All of lore.kernel.org
 help / color / mirror / Atom feed
From: "Yan, Zheng" <zheng.z.yan@intel.com>
To: ceph-devel@vger.kernel.org, sage@inktank.com, greg@inktank.com
Cc: "Yan, Zheng" <zheng.z.yan@intel.com>
Subject: [PATCH] mds: avoid sending duplicated table prepare/commit
Date: Mon,  1 Apr 2013 16:51:21 +0800	[thread overview]
Message-ID: <1364806282-15071-1-git-send-email-zheng.z.yan@intel.com> (raw)
In-Reply-To: <1363531902-24909-1-git-send-email-zheng.z.yan@intel.com>

From: "Yan, Zheng" <zheng.z.yan@intel.com>

This patch makes table client defer sending table prepare/commit messages
until receiving table server's 'ready' message.
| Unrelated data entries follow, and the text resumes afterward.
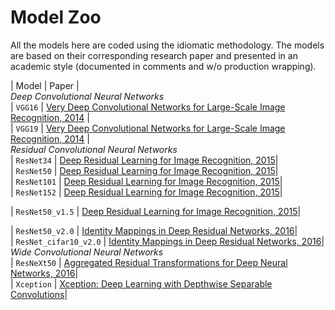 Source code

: # Model Zoo

All the models here are coded using the idiomatic methodology. The models are based on their corresponding research paper and
presented in an academic style (documented in comments and w/o production wrapping).

| Model       | Paper |<br/>
*Deep Convolutional Neural Networks*<br/>
| `VGG16`     | [Very Deep Convolutional Networks for Large-Scale Image Recognition, 2014](https://arxiv.org/pdf/1409.1556.pdf) |<br/>
| `VGG19`     | [Very Deep Convolutional Networks for Large-Scale Image Recognition, 2014](https://arxiv.org/pdf/1409.1556.pdf) |<br/>
*Residual Convolutional Neural Networks*<br/>
| `ResNet34`  | [Deep Residual Learning for Image Recognition, 2015](https://arxiv.org/pdf/1512.03385.pdf)|<br/>
| `ResNet50`  | [Deep Residual Learning for Image Recognition, 2015](https://arxiv.org/pdf/1512.03385.pdf)|<br/>
| `ResNet101` | [Deep Residual Learning for Image Recognition, 2015](https://arxiv.org/pdf/1512.03385.pdf)|<br/>
| `ResNet152` | [Deep Residual Learning for Image Recognition, 2015](https://arxiv.org/pdf/1512.03385.pdf)|<br/>

| `ResNet50_v1.5`  | [Deep Residual Learning for Image Recognition, 2015](https://arxiv.org/pdf/1512.03385.pdf)|<br/>

| `ResNet50_v2.0`  | [Identity Mappings in Deep Residual Networks, 2016](https://arxiv.org/pdf/1603.05027.pdf)|<br/>
| `ResNet_cifar10_v2.0`  | [Identity Mappings in Deep Residual Networks, 2016](https://arxiv.org/pdf/1603.05027.pdf)|<br/>
*Wide Convolutional Neural Networks*<br/>
| `ResNeXt50`  | [Aggregated Residual Transformations for Deep Neural Networks, 2016](https://arxiv.org/pdf/1611.05431.pdf)|<br/>
| `Xception`   | [Xception: Deep Learning with Depthwise Separable Convolutions](https://arxiv.org/pdf/1610.02357.pdf)|<br/>

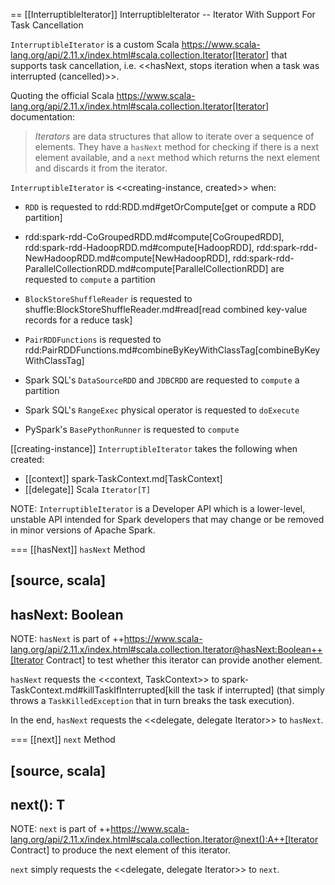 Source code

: == [[InterruptibleIterator]] InterruptibleIterator -- Iterator With Support For Task Cancellation

`InterruptibleIterator` is a custom Scala https://www.scala-lang.org/api/2.11.x/index.html#scala.collection.Iterator[Iterator] that supports task cancellation, i.e. <<hasNext, stops iteration when a task was interrupted (cancelled)>>.

Quoting the official Scala https://www.scala-lang.org/api/2.11.x/index.html#scala.collection.Iterator[Iterator] documentation:

> *Iterators* are data structures that allow to iterate over a sequence of elements. They have a `hasNext` method for checking if there is a next element available, and a `next` method which returns the next element and discards it from the iterator.

`InterruptibleIterator` is <<creating-instance, created>> when:

* `RDD` is requested to rdd:RDD.md#getOrCompute[get or compute a RDD partition]

* rdd:spark-rdd-CoGroupedRDD.md#compute[CoGroupedRDD], rdd:spark-rdd-HadoopRDD.md#compute[HadoopRDD], rdd:spark-rdd-NewHadoopRDD.md#compute[NewHadoopRDD], rdd:spark-rdd-ParallelCollectionRDD.md#compute[ParallelCollectionRDD] are requested to `compute` a partition

* `BlockStoreShuffleReader` is requested to shuffle:BlockStoreShuffleReader.md#read[read combined key-value records for a reduce task]

* `PairRDDFunctions` is requested to rdd:PairRDDFunctions.md#combineByKeyWithClassTag[combineByKeyWithClassTag]

* Spark SQL's `DataSourceRDD` and `JDBCRDD` are requested to `compute` a partition

* Spark SQL's `RangeExec` physical operator is requested to `doExecute`

* PySpark's `BasePythonRunner` is requested to `compute`

[[creating-instance]]
`InterruptibleIterator` takes the following when created:

* [[context]] spark-TaskContext.md[TaskContext]
* [[delegate]] Scala `Iterator[T]`

NOTE: `InterruptibleIterator` is a Developer API which is a lower-level, unstable API intended for Spark developers that may change or be removed in minor versions of Apache Spark.

=== [[hasNext]] `hasNext` Method

[source, scala]
----
hasNext: Boolean
----

NOTE: `hasNext` is part of ++https://www.scala-lang.org/api/2.11.x/index.html#scala.collection.Iterator@hasNext:Boolean++[Iterator Contract] to test whether this iterator can provide another element.

`hasNext` requests the <<context, TaskContext>> to spark-TaskContext.md#killTaskIfInterrupted[kill the task if interrupted] (that simply throws a `TaskKilledException` that in turn breaks the task execution).

In the end, `hasNext` requests the <<delegate, delegate Iterator>> to `hasNext`.

=== [[next]] `next` Method

[source, scala]
----
next(): T
----

NOTE: `next` is part of ++https://www.scala-lang.org/api/2.11.x/index.html#scala.collection.Iterator@next():A++[Iterator Contract] to produce the next element of this iterator.

`next` simply requests the <<delegate, delegate Iterator>> to `next`.
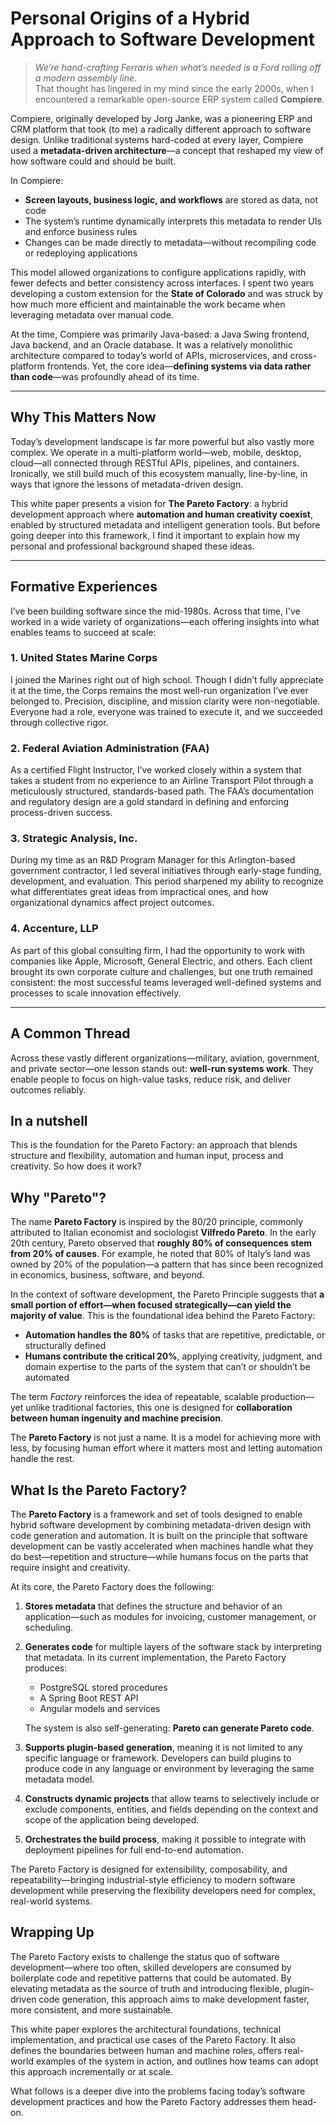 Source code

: # Personal Origins of a Hybrid Approach to Software Development

> *We’re hand-crafting Ferraris when what’s needed is a Ford rolling off a modern assembly line.*  
That thought has lingered in my mind since the early 2000s, when I encountered a remarkable open-source ERP system called **Compiere**.

Compiere, originally developed by Jorg Janke, was a pioneering ERP and CRM platform that took (to me) a radically different approach to software design. Unlike traditional systems hard-coded at every layer, Compiere used a **metadata-driven architecture**—a concept that reshaped my view of how software could and should be built.

In Compiere:

- **Screen layouts, business logic, and workflows** are stored as data, not code  
- The system’s runtime dynamically interprets this metadata to render UIs and enforce business rules  
- Changes can be made directly to metadata—without recompiling code or redeploying applications  

This model allowed organizations to configure applications rapidly, with fewer defects and better consistency across interfaces. I spent two years developing a custom extension for the **State of Colorado** and was struck by how much more efficient and maintainable the work became when leveraging metadata over manual code.

At the time, Compiere was primarily Java-based: a Java Swing frontend, Java backend, and an Oracle database. It was a relatively monolithic architecture compared to today’s world of APIs, microservices, and cross-platform frontends. Yet, the core idea—**defining systems via data rather than code**—was profoundly ahead of its time.

---

## Why This Matters Now

Today’s development landscape is far more powerful but also vastly more complex. We operate in a multi-platform world—web, mobile, desktop, cloud—all connected through RESTful APIs, pipelines, and containers. Ironically, we still build much of this ecosystem manually, line-by-line, in ways that ignore the lessons of metadata-driven design.

This white paper presents a vision for **The Pareto Factory**: a hybrid development approach where **automation and human creativity coexist**, enabled by structured metadata and intelligent generation tools. But before going deeper into this framework, I find it important to explain how my personal and professional background shaped these ideas.

---

## Formative Experiences

I’ve been building software since the mid-1980s. Across that time, I've worked in a wide variety of organizations—each offering insights into what enables teams to succeed at scale:

### 1. United States Marine Corps
I joined the Marines right out of high school. Though I didn’t fully appreciate it at the time, the Corps remains the most well-run organization I’ve ever belonged to. Precision, discipline, and mission clarity were non-negotiable. Everyone had a role, everyone was trained to execute it, and we succeeded through collective rigor.

### 2. Federal Aviation Administration (FAA)
As a certified Flight Instructor, I’ve worked closely within a system that takes a student from no experience to an Airline Transport Pilot through a meticulously structured, standards-based path. The FAA’s documentation and regulatory design are a gold standard in defining and enforcing process-driven success.

### 3. Strategic Analysis, Inc.
During my time as an R&D Program Manager for this Arlington-based government contractor, I led several initiatives through early-stage funding, development, and evaluation. This period sharpened my ability to recognize what differentiates great ideas from impractical ones, and how organizational dynamics affect project outcomes.

### 4. Accenture, LLP
As part of this global consulting firm, I had the opportunity to work with companies like Apple, Microsoft, General Electric, and others. Each client brought its own corporate culture and challenges, but one truth remained consistent: the most successful teams leveraged well-defined systems and processes to scale innovation effectively.

---

## A Common Thread

Across these vastly different organizations—military, aviation, government, and private sector—one lesson stands out: **well-run systems work**. They enable people to focus on high-value tasks, reduce risk, and deliver outcomes reliably.

## In a nutshell

This is the foundation for the Pareto Factory: an approach that blends structure and flexibility, automation and human input, process and creativity. So how does it work?

## Why "Pareto"?

The name **Pareto Factory** is inspired by the 80/20 principle, commonly attributed to Italian economist and sociologist **Vilfredo Pareto**. In the early 20th century, Pareto observed that **roughly 80% of consequences stem from 20% of causes**. For example, he noted that 80% of Italy’s land was owned by 20% of the population—a pattern that has since been recognized in economics, business, software, and beyond.

In the context of software development, the Pareto Principle suggests that **a small portion of effort—when focused strategically—can yield the majority of value**. This is the foundational idea behind the Pareto Factory:

- **Automation handles the 80%** of tasks that are repetitive, predictable, or structurally defined  
- **Humans contribute the critical 20%**, applying creativity, judgment, and domain expertise to the parts of the system that can’t or shouldn’t be automated  

The term *Factory* reinforces the idea of repeatable, scalable production—yet unlike traditional factories, this one is designed for **collaboration between human ingenuity and machine precision**.

The **Pareto Factory** is not just a name. It is a model for achieving more with less, by focusing human effort where it matters most and letting automation handle the rest.

## What Is the Pareto Factory?

The **Pareto Factory** is a framework and set of tools designed to enable hybrid software development by combining metadata-driven design with code generation and automation. It is built on the principle that software development can be vastly accelerated when machines handle what they do best—repetition and structure—while humans focus on the parts that require insight and creativity.

At its core, the Pareto Factory does the following:

1. **Stores metadata** that defines the structure and behavior of an application—such as modules for invoicing, customer management, or scheduling.
2. **Generates code** for multiple layers of the software stack by interpreting that metadata. In its current implementation, the Pareto Factory produces:
   - PostgreSQL stored procedures  
   - A Spring Boot REST API  
   - Angular models and services  

   The system is also self-generating: **Pareto can generate Pareto code**.

3. **Supports plugin-based generation**, meaning it is not limited to any specific language or framework. Developers can build plugins to produce code in any language or environment by leveraging the same metadata model.
4. **Constructs dynamic projects** that allow teams to selectively include or exclude components, entities, and fields depending on the context and scope of the application being developed.
5. **Orchestrates the build process**, making it possible to integrate with deployment pipelines for full end-to-end automation.

The Pareto Factory is designed for extensibility, composability, and repeatability—bringing industrial-style efficiency to modern software development while preserving the flexibility developers need for complex, real-world systems.

## Wrapping Up

The Pareto Factory exists to challenge the status quo of software development—where too often, skilled developers are consumed by boilerplate code and repetitive patterns that could be automated. By elevating metadata as the source of truth and introducing flexible, plugin-driven code generation, this approach aims to make development faster, more consistent, and more sustainable.

This white paper explores the architectural foundations, technical implementation, and practical use cases of the Pareto Factory. It also defines the boundaries between human and machine roles, offers real-world examples of the system in action, and outlines how teams can adopt this approach incrementally or at scale.

What follows is a deeper dive into the problems facing today’s software development practices and how the Pareto Factory addresses them head-on.
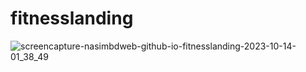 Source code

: ﻿# fitnesslanding
![screencapture-nasimbdweb-github-io-fitnesslanding-2023-10-14-01_38_49](https://github.com/NasimBdWeb/fitnesslanding/assets/121626619/9ee0af43-14d9-4ee7-a67b-3dde7fe0ddc8)
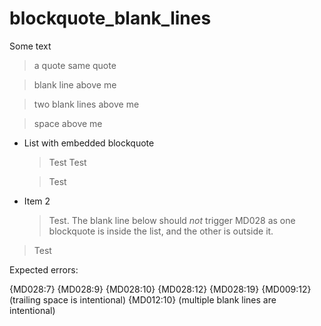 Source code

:# blockquote_blank_lines

Some text

> a quote
> same quote

> blank line above me


> two blank lines above me
 
> space above me

* List with embedded blockquote

  > Test
  > Test

  > Test

* Item 2

  > Test. The blank line below should _not_ trigger MD028 as one blockquote is
  > inside the list, and the other is outside it.

> Test

Expected errors:

{MD028:7} {MD028:9} {MD028:10} {MD028:12} {MD028:19}
{MD009:12} (trailing space is intentional)
{MD012:10} (multiple blank lines are intentional)
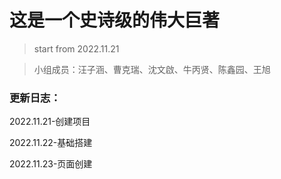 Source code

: # 这是一个史诗级的伟大巨著

> start from 2022.11.21

> 小组成员：汪子涵、曹克瑞、沈文啟、牛丙贤、陈鑫园、王旭



### 更新日志：

2022.11.21-创建项目

2022.11.22-基础搭建

2022.11.23-页面创建
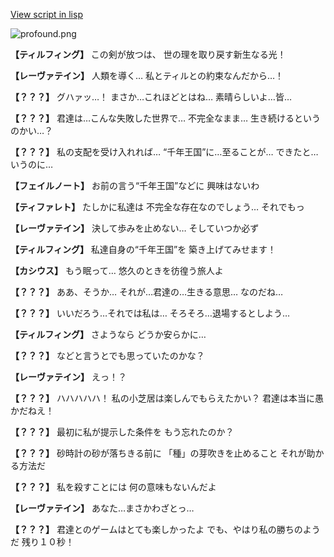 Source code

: [View script in lisp](../scripts/101105053.txt)

![profound.png](../images/backgrounds/profound.png)

**【ティルフィング】**
この剣が放つは、
世の理を取り戻す新生なる光！

**【レーヴァテイン】**
人類を導く…
私とティルとの約束なんだから…！

**【？？？】**
グハァッ…！
まさか…これほどとはね…
素晴らしいよ…皆…

**【？？？】**
君達は…こんな失敗した世界で…
不完全なまま…
生き続けるというのかい…？

**【？？？】**
私の支配を受け入れれば…
“千年王国”に…至ることが…
できたと…いうのに…

**【フェイルノート】**
お前の言う“千年王国”などに
興味はないわ

**【ティファレト】**
たしかに私達は
不完全な存在なのでしょう…
それでもっ

**【レーヴァテイン】**
決して歩みを止めない…
そしていつか必ず

**【ティルフィング】**
私達自身の“千年王国”を
築き上げてみせます！

**【カシウス】**
もう眠って…
悠久のときを彷徨う旅人よ

**【？？？】**
ああ、そうか…
それが…君達の…生きる意思…
なのだね…

**【？？？】**
いいだろう…それでは私は…
そろそろ…退場するとしよう…

**【ティルフィング】**
さようなら
どうか安らかに…

**【？？？】**
などと言うとでも思っていたのかな？

**【レーヴァテイン】**
えっ！？

**【？？？】**
ハハハハハ！
私の小芝居は楽しんでもらえたかい？
君達は本当に愚かだねえ！

**【？？？】**
最初に私が提示した条件を
もう忘れたのか？

**【？？？】**
砂時計の砂が落ちきる前に
「種」の芽吹きを止めること
それが助かる方法だ

**【？？？】**
私を殺すことには
何の意味もないんだよ

**【レーヴァテイン】**
あなた…まさかわざとっ…

**【？？？】**
君達とのゲームはとても楽しかったよ
でも、やはり私の勝ちのようだ
残り１０秒！ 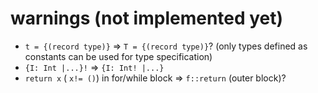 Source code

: # warnings (not implemented yet)

* `t = {(record type)}` => `T = {(record type)}`? (only types defined as constants can be used for type specification)
* `{I: Int |...}!` => `{I: Int! |...}`
* `return x` ( `x!= ()`) in for/while block => `f::return` (outer block)?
This avoid duplicated table
prepare/commit messages.

Signed-off-by: Yan, Zheng <zheng.z.yan@intel.com>
---
 src/mds/AnchorClient.cc   |  9 +++++--
 src/mds/MDS.cc            | 14 +++++++++--
 src/mds/MDS.h             |  4 +++-
 src/mds/MDSTableClient.cc | 60 +++++++++++++++++++++++++----------------------
 src/mds/MDSTableClient.h  |  7 ++++--
 5 files changed, 59 insertions(+), 35 deletions(-)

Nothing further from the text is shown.